Officially, the experiment had begun. What would I write? My mother’s health wasn’t critical at present, though it was still rickety and she was on my mind. Maybe a comedy about a daughter’s envy of her mother’s beauty and what happens when she steals her mother’s ring. The writers were supposed to sign in and out on cards when we left our houses. I thought the rules were silly, but I wanted to bend.
Hunting for food, I found Fluxies in the kitchen milling around the sticky table, cracking open peanut shells, and swigging Rhinegold from bottles. These hive members were young enough to be my children, but I felt like their new kid. I scrounged up a hunk of iceberg, a pear, and tuna in a bowl.
On a couch, I cut the pear. Emily wandered by, and I invited her to my house. We plunked on the floor. She circled her knees, clad in plaid pants, with her arms. She’d nearly finished her first novel which had been a thrill to write. It was about the photographer Edward Steicken and the surveillance photos he’d taken during World War I, also about the arrogance and heedlessness she felt fed that war. She looked out at the world, not herself, qualities that struck me as useful for a novelist. That wasn’t the way I described myself. Phillip Roth and Martin Amis were novelists. I was a prose writer with a portable voice.
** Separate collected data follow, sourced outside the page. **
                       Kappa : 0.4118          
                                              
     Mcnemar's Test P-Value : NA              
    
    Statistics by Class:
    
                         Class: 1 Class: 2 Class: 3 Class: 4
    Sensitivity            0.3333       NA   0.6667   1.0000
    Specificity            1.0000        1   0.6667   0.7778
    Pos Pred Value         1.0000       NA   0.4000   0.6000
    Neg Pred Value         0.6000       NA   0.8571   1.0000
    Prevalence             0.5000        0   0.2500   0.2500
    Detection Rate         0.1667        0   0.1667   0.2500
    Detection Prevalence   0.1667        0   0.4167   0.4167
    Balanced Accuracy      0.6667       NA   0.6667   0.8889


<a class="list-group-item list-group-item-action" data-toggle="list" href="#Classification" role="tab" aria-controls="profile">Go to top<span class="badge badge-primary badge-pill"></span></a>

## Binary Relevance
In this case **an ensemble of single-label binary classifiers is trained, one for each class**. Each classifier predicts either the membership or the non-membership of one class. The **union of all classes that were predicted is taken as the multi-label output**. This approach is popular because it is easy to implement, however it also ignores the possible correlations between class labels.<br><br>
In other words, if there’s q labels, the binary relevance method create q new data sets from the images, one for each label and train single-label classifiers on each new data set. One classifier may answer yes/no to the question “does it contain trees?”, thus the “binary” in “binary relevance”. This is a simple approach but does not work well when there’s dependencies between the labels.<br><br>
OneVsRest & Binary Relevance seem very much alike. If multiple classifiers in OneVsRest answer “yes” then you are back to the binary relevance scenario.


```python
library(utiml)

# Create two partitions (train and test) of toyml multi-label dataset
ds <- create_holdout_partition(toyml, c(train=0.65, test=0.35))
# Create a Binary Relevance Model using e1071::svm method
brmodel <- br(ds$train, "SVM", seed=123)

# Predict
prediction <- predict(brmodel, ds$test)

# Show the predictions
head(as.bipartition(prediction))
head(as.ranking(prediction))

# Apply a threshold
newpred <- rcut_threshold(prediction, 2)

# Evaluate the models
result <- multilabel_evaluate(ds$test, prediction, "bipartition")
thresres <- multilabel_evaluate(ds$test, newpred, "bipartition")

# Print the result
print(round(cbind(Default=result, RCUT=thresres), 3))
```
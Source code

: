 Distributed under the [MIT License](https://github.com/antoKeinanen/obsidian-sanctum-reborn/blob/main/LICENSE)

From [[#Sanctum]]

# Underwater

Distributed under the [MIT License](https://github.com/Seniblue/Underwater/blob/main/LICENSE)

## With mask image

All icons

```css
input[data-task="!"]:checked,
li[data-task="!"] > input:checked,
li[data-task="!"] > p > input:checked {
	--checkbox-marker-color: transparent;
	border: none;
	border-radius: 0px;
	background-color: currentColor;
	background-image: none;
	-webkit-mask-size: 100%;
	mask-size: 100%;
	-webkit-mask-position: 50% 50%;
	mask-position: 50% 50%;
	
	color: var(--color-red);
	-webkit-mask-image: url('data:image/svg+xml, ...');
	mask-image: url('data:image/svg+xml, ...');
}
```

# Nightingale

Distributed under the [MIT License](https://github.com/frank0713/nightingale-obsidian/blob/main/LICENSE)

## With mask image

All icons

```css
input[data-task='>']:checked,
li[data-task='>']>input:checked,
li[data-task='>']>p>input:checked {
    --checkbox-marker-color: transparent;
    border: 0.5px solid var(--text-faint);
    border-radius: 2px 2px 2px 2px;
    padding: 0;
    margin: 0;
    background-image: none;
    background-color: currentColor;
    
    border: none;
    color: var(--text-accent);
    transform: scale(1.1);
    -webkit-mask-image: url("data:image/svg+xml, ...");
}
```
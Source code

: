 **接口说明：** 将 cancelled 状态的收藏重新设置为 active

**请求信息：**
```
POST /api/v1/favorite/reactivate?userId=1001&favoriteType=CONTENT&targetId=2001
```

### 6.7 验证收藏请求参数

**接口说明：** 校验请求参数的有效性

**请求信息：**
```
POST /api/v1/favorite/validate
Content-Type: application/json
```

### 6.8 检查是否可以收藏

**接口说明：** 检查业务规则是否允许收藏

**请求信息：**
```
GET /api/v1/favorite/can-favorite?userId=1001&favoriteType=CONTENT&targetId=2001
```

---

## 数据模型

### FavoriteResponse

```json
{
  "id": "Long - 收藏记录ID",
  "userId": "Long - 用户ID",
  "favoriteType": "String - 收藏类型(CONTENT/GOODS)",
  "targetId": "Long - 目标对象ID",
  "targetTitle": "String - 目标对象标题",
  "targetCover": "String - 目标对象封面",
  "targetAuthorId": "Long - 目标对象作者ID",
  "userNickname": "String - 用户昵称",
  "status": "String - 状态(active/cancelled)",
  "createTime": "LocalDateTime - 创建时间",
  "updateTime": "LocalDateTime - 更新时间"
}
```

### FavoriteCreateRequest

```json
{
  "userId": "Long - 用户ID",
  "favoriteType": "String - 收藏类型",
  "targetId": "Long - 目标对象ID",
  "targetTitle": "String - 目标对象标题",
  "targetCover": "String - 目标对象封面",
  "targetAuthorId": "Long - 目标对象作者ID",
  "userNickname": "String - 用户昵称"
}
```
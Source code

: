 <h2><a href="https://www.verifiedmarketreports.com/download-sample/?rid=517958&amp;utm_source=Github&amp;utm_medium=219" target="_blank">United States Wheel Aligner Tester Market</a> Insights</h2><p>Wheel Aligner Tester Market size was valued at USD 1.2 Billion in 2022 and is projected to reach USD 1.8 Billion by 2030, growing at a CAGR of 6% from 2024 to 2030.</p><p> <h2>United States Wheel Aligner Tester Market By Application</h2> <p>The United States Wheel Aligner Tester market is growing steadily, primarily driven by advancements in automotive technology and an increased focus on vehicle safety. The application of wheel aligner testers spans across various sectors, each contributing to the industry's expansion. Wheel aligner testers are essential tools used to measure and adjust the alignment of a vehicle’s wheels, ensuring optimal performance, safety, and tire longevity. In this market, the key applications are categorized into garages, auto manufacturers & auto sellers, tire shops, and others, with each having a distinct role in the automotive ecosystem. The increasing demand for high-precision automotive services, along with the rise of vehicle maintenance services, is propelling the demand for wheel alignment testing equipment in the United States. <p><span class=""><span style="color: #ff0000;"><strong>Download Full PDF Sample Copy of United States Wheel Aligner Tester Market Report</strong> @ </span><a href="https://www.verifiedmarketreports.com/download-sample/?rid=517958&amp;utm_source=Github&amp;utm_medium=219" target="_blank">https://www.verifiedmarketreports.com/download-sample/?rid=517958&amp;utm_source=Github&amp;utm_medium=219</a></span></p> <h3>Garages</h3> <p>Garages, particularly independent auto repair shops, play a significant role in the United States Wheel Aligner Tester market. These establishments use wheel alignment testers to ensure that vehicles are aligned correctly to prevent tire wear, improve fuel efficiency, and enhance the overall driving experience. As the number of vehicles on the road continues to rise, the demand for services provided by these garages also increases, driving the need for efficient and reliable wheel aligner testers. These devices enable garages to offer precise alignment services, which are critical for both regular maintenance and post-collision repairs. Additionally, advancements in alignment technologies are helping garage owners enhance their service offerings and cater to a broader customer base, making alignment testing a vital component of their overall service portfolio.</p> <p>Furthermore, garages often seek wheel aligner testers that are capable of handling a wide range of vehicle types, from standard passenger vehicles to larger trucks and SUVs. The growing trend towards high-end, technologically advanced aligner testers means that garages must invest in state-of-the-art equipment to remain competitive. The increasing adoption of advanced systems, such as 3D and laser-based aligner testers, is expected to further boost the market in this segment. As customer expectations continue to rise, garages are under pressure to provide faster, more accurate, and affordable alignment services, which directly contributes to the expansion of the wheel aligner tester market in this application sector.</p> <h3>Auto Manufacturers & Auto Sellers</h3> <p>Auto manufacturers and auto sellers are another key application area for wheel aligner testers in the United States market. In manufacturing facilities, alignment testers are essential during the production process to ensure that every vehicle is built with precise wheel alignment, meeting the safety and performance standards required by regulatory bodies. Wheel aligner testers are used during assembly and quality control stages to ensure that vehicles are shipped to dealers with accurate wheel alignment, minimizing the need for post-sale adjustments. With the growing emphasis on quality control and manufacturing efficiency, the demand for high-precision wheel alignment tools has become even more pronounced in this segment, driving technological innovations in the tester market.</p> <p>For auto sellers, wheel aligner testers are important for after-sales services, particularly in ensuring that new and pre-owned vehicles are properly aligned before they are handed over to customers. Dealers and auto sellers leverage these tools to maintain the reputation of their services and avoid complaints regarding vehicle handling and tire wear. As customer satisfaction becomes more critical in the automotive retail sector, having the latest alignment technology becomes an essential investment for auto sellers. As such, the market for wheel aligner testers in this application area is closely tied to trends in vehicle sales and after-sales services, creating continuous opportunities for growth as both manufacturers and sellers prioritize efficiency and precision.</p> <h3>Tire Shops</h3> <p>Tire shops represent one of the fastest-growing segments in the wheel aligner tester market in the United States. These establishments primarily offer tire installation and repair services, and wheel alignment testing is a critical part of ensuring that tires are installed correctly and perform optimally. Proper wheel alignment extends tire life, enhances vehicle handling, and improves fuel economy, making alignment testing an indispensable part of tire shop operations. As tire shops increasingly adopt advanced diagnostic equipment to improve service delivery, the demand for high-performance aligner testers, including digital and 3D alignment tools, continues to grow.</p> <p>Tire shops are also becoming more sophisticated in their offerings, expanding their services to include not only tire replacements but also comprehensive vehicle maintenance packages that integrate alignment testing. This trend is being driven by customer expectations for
Emily asked what I’d been writing, and I said that before my mother got sick I’d started a comic collage about loving men and hating the sexual double standard. She sighed, saying there were times she wished she didn’t love men, imagining life would be simpler for her in the unfair world. “Here are men, getting a better deal, surrounding you, reminding you of what’s been placed beyond your reach.” I offered that the advantage of disadvantage was that it heightened awareness of privilege, although I admitted I’d never gotten over the shock of two judgments. “Every time I encounter sexism, it’s as if I’ve never heard of it.” We kept talking. People drifted into the night.